What is expected ->
Reproduce exactly the opening lines of the listing, stopping after the line that contains "Manuscript for a" and including it.

Source data ->
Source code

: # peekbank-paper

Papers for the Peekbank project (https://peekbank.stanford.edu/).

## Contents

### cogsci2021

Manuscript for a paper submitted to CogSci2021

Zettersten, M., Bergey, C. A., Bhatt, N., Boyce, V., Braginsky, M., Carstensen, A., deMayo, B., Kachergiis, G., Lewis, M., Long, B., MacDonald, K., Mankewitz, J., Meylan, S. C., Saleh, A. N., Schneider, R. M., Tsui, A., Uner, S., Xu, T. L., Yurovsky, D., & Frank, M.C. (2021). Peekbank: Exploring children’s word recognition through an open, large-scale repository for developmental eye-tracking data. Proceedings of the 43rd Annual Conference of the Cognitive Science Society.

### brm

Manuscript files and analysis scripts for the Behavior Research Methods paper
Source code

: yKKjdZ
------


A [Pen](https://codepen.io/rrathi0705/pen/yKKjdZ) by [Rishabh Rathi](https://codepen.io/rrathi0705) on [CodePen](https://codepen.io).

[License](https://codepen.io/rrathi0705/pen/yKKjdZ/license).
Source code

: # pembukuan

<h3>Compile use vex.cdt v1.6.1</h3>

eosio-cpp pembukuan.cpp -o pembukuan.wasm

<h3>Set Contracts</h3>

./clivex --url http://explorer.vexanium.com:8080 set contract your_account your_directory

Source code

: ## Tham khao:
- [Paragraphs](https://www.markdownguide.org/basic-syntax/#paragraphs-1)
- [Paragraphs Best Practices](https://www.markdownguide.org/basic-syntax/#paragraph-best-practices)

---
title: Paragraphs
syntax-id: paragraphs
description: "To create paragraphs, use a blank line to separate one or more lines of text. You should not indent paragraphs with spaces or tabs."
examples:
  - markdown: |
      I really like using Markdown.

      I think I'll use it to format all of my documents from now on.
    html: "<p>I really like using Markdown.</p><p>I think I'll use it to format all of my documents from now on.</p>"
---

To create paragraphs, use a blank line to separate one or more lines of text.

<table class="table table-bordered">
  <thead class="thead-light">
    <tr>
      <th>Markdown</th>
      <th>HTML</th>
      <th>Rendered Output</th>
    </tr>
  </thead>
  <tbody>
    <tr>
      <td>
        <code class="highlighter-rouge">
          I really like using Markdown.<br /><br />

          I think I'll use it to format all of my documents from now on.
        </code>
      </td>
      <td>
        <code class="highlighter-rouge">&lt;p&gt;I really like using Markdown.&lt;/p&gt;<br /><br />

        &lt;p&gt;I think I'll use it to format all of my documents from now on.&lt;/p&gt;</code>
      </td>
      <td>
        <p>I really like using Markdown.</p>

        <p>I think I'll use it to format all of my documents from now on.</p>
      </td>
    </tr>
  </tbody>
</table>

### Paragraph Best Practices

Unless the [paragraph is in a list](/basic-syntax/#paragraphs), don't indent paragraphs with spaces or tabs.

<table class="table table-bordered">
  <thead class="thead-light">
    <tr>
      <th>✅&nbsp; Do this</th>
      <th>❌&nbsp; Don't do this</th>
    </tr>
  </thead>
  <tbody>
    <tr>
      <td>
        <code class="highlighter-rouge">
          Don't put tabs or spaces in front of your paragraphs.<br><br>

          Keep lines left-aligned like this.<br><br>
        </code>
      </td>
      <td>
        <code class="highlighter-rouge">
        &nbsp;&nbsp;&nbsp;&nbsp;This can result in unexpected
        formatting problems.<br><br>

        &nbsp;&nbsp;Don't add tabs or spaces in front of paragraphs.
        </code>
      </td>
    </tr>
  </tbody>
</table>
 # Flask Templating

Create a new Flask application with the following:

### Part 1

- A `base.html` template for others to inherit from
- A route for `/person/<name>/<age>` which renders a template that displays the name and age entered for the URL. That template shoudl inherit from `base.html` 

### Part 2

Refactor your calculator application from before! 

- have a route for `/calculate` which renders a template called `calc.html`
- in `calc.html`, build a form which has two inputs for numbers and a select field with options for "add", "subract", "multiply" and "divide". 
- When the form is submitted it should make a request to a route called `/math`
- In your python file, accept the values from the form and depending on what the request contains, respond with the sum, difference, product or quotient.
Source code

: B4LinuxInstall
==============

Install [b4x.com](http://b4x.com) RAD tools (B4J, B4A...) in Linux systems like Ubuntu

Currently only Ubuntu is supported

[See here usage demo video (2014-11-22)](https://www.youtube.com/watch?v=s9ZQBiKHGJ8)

The answer ->
Source code

: # peekbank-paper

Papers for the Peekbank project (https://peekbank.stanford.edu/).

## Contents

### cogsci2021

Manuscript for a paper submitted to CogSci2021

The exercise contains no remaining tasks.